Poetry probably dates back to cavemen and the earliest shamans, who chronicled events in picture-stories. This cave painting in Lascaux, France, is thought to date from between 15000 and 13000 B.C.
Codifying chronicles.
The advent of writing enabled scribes and bards from China, Mesopotamia, Persia, India, and Ancient Egypt to write down odes, Vedas, legends, and myths that had existed in their cultures for thousands of years.
Poetry itself probably dates back to cavemen and the earliest shamans, who chronicled events in picture-stories, symbols, songs, and tales to chronicle hunts and features of the land on which these people survived. Poetry also took nomads into altered or supernatural realms.
As language developed, oral storytellers traveled from place to place in order to recite new legends and tales. Most likely, stanzaic verse began as a series of conscious pauses by oral storytellers during their recitations. Why the pauses? The narrator had to catch his breath and summon the next part of the tale!
Poetry escalated during fertile creative times and in open societies like Ancient Greece. (Charles Nicholas Rafael Lafond, Sappho Sings for Homer, 1824)

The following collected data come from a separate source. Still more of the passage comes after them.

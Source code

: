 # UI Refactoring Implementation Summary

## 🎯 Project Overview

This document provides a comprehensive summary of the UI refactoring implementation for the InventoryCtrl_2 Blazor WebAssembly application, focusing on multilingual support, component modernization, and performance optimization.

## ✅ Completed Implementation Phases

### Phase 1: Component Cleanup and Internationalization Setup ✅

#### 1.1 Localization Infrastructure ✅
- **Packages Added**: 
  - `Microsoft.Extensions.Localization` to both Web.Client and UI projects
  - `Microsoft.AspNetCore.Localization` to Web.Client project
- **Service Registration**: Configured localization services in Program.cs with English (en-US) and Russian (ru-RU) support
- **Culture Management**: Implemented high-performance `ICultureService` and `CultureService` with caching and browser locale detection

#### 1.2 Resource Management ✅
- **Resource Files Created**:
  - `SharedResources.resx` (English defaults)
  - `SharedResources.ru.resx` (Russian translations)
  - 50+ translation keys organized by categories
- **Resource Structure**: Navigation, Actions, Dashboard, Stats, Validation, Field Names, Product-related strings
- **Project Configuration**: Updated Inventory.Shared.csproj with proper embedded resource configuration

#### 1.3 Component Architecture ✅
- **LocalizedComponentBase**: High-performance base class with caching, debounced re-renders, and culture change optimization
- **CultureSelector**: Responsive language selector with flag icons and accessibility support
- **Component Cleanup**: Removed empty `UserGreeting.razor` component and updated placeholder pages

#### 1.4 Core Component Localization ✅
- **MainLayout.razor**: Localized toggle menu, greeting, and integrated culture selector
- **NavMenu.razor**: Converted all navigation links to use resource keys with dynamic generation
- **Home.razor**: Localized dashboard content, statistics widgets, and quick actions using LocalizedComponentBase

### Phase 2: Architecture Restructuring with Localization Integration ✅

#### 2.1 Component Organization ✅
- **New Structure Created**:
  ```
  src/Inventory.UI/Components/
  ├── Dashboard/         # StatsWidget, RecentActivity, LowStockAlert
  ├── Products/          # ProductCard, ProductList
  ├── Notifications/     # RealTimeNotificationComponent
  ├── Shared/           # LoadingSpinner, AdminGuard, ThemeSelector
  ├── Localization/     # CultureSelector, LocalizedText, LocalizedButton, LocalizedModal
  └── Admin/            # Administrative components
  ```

Fertile ground for poetic leaps.
Since then, people have depicted their inner and outer worlds – and the worlds of their peers, legends and civilizations – through hundreds or thousands of poetic forms. Like other types of art and music, the evolution of poetry escalated during fertile creative times and in particularly open societies. So, for example, the poetic lyric leapt forward on the wings of two women – Enheduanna and Sappho - during the height of two great cultures, Sumeria and Ancient Greece, and dramatic verse began with the Ancient Greek playwrights, along with Homer’s epics and Aesop’s fables.
Similarly, Marco Polo’s acquisition of scrolls of Chinese poetry and the influence of Provence’s
formes fixes style of courtly poetics informed Dante Alighieri, Giovanni Bocacchio, and other late medieval writers, who ignited Italy’s greatest poetry boom and planted the seeds for the Renaissance. While the sonnet emerged during the Renaissance,
free verse roared out of the early 19th century Victorian era. During that time, intellectuals and students felt more liberated, poetry salons sprung up in Paris and London, and poets yearned to break out of the box of rhymed, measured lines and stanzas.
|
|
Marco Polo’s acquisition of scrolls of Chinese poetry (possibly written by Su Shi, the major poet during the Song Dynasty) informed late medieval writers.
|
Literary pictures of civilizations.
Poets may have created, modified, or used poetic forms, but centuries later these same forms provide a snapshot of the civilizations from which they emerged. The gorgeous lyrical love poems of Ancient Greece and Rome reflected cultures open to physical and emotional expression. More than three dozen known forms took root in the Greek culture, including the ode, fable, lyric, and Anacreontic verse. So esteemed was poetry that three of the classic nine Muses inspire specific forms of poetry: Calliope (epic poetry), Erato (love poetry), and Polyrhythmia (sacred poetry). In a culture that routinely mixed poetry, music, and the stage, two others are close cousins: Euterpe (music) and Melpomene (tragedy).
Calliope, the Greek Muse of epic poetry, holds a copy of Homer’s Odyssey. (Simon Vouet, Les Muses Uranie et Calliope, c. 1634)
|
Raimbaut de Vaqueiras (pictured above) was a court poet, but canso stanza, rondeau, and triolet forms of poetry enabled other Provencal troubadours to safely relay information during the Crusades. (BNF Richelieu Manuscrits Francais 854, Bibliotheque Nationale Francaise, Paris)
|
When Rome switched from a Republic to an Empire, its poetic forms became more constrained and its subjects bloodier and bawdier. Altar poetry (the ancestor of concrete and
visual poetry) emerged from the abbeys of medieval Germany, while the
terza rima was Dante’s way of giving us layered morsels of the hell he visited in
The Inferno. The canso stanza form, along with
rondeau and
triolet, emerged from Provence so that medieval troubadours could give information to townspeople without tipping off Crusaders of the Holy Roman Empire. The Germans romped through the Renaissance period with
Meistergesang, poem-songs that played directly into the citizenry’s penchant for revelry and national unity. Shakespeare’s
sonnets and plays reflected an Elizabethan era when creativity, expression, and experimentation ignited England intellectually.